Among other activities, the licence permitted Audley End to play live music at private functions. The licensing authority, the appellant district council, granted the licence subject to one particular condition among several in the following terms:
"Amplified sound from the premises shall not be clearly audible at the boundary of any noise sensitive premises."
Mr Whale, counsel for the appellant, has taken me to the minutes of the meeting before the Licensing Committee held at Saffron Walden on 22nd December 2005. There were, I am told, in all some 150 objectors, several, if not all, of whom made written submissions. About three of them had made reference in writing to the need for some measured level to be provided for in a condition of the grant of any licence given.
The District Environmental Health Officer dealt with the proposed noise condition in these terms at the meeting:
"The District Environmental Health Officer therefore strongly recommended the imposition of a condition to prevent public nuisance that amplified sound not be clearly audible at the boundary of any noise sensitive premises. Such a condition did not need equipment to assess the noise, nor would be it be affected by weather conditions. Alternatively she suggested limits on the hours when amplified music could be played outdoors, the number of events per annum, the duration of each event and the decibel level of the music above background. She listed the relative disadvantages of this alternative and pointed out that English Heritage might well be able to contain noise within its site by appropriate siting and layout of the amplifiers."
Mr Graham, solicitor for English Heritage, was asked how it was proposed noise levels should be monitored by his client for the benefit of any residents who may be affected. He answered:
"...that it would be done with a noise measuring device. One of these had been bought but training was necessary about its use. He had advised the Applicant that readings should be taken regularly and a record kept as a defence tactic in the case of any complaints or reviews of the licence.
In answer to a question the District Environmental Health Officer confirmed that no decibel limits would need to be specified if the licence contained the suggested condition that sound from the licensed premises should not be clearly audible at the boundary of any noise sensitive premises."

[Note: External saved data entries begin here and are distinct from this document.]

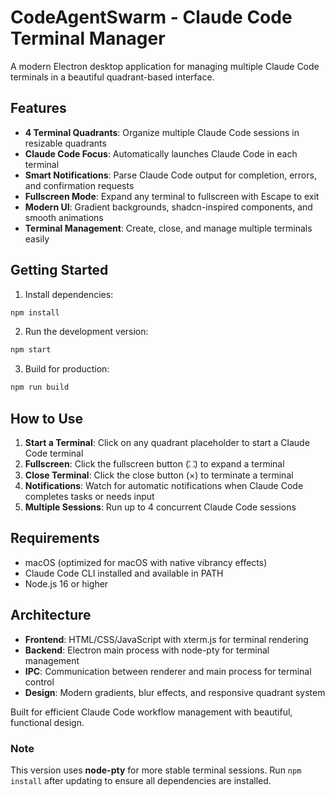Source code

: # CodeAgentSwarm - Claude Code Terminal Manager

A modern Electron desktop application for managing multiple Claude Code terminals in a beautiful quadrant-based interface.

## Features

- **4 Terminal Quadrants**: Organize multiple Claude Code sessions in resizable quadrants
- **Claude Code Focus**: Automatically launches Claude Code in each terminal
- **Smart Notifications**: Parse Claude Code output for completion, errors, and confirmation requests
- **Fullscreen Mode**: Expand any terminal to fullscreen with Escape to exit
- **Modern UI**: Gradient backgrounds, shadcn-inspired components, and smooth animations
- **Terminal Management**: Create, close, and manage multiple terminals easily

## Getting Started

1. Install dependencies:
```bash
npm install
```

2. Run the development version:
```bash
npm start
```

3. Build for production:
```bash
npm run build
```

## How to Use

1. **Start a Terminal**: Click on any quadrant placeholder to start a Claude Code terminal
2. **Fullscreen**: Click the fullscreen button (⛶) to expand a terminal
3. **Close Terminal**: Click the close button (×) to terminate a terminal
4. **Notifications**: Watch for automatic notifications when Claude Code completes tasks or needs input
5. **Multiple Sessions**: Run up to 4 concurrent Claude Code sessions

## Requirements

- macOS (optimized for macOS with native vibrancy effects)
- Claude Code CLI installed and available in PATH
- Node.js 16 or higher

## Architecture

- **Frontend**: HTML/CSS/JavaScript with xterm.js for terminal rendering
- **Backend**: Electron main process with node-pty for terminal management
- **IPC**: Communication between renderer and main process for terminal control
- **Design**: Modern gradients, blur effects, and responsive quadrant system

Built for efficient Claude Code workflow management with beautiful, functional design.

### Note

This version uses **node-pty** for more stable terminal sessions. Run `npm install` after updating to ensure all dependencies are installed.
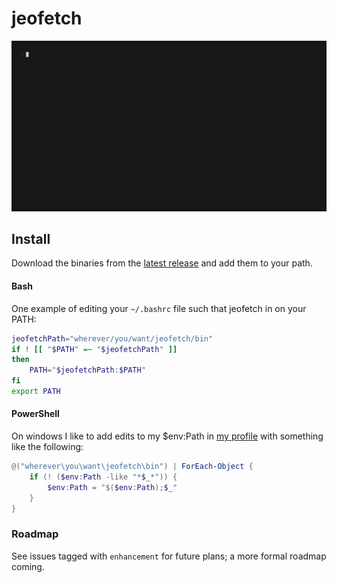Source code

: # jeofetch


![](jeofetch.gif)
## Install

Download the binaries from the [latest release](https://github.com/Jonathan-Zollinger/jeofetch/releases) and
add them to your path.

#### Bash
One example of editing your `~/.bashrc` file such that jeofetch in on your PATH:

```sh
jeofetchPath="wherever/you/want/jeofetch/bin" 
if ! [[ "$PATH" =~ "$jeofetchPath" ]]
then
    PATH="$jeofetchPath:$PATH"
fi
export PATH
```

#### PowerShell
On windows I like to add edits to my $env:Path
in [my profile](https://github.com/Jonathan-Zollinger/powershell-profile/blob/29d23b7c2b10ae0c1cf120097294bcf7e084f26e/Microsoft.PowerShell_profile.ps1#L32-L37) with something like the following:
```PowerShell
@("wherever\you\want\jeofetch\bin") | ForEach-Object {
    if (! ($env:Path -like "*$_*")) {
        $env:Path = "$($env:Path);$_"
    }
}
```

### Roadmap

See issues tagged with `enhancement` for future plans; a more formal roadmap coming.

Mr Graham went on that he had considered the condition recommended by the District Environmental Health Officer and had taken the view that it was not in accordance:
"... with public guidelines and questioned how anyone could prove what would be audible at the edge of the Estate. Mr Graham added that guidelines could be registered by the Applicant once the noise survey had been carried out."
Thus, at the licensing meeting English Heritage proposed no specific maximum and conceded that, if consideration was to be given to a measured noise maximum, then a noise survey would be required first.
Following grant of the licence with its nonspecific condition, English Heritage proceeded to carry out that noise survey by means of experts, Capita Symonds. In consequence of the tests carried out by Capita, English Heritage wrote to the appellant council on 16th May 2006 proposing the imposition of a condition specifying the noise level beyond which the breach would occur. The level proposed was 55 decibels over a 15-minute period measured at 1 metre from any residential premises. When, however, a noise test was carried out by Capita Symonds on 27th March 2006, they found and expressed the opinion that a music level of between 50 and 55 decibels equated with the District Council's perception of the term "clearly audible".
The appellants rejected the proposal to fix the maximum level at 55 decibels or at any other specific level and made no counter proposal. The contest therefore proceeded to a complaint heard before the Justices on 3rd July 2006. The Justices heard evidence from English Heritage's expert and accepted the submissions made on its behalf.
The decision is recorded at paragraph 2(j) of the case stated as follows:
"... we found that the term 'clearly audible' was not a sufficiently precise condition because it was not a scientific measurement and left too much open to interpretation. It was important that any conditions, as stated in the DCM Guidance, should be expressed in unequivocal and unambiguous terms; clarity and simplicity are required- see paragraph 7.15 of the Guidance.
We varied condition 2(b) to read
"Music levels should not exceed LA eq 52 dB over any 15 minute period at a distance of 1 metre from any residential premises."
A consequential variation to condition 2(c) was made in the following terms:
"'The licence holder or representative shall conduct regular assessments of the noise coming from all premises on every occasion the premises are used for regulated entertainment and shall take steps to ensure that the level of noise does not exceed LA eq 52 dB over any 15 minute period at a distance of 1 metre from any residential premises. A written record shall be made of those checks in a log and made available to the Licensing Authority.'"
Having made their decision in favour of the principle being advanced on behalf of English Heritage, if not precisely in the same maximum figure as advanced on their behalf, English Heritage made an application for their costs. Ms Christine Oliva, who appeared for the District Council, did not resist the principle award of costs to English Heritage but addressed the bench on its unusual size and composition, to which I shall come later. The Justices concluded as follows:
The costs application had to be considered with reference to section 181 of the Licensing Act 2003.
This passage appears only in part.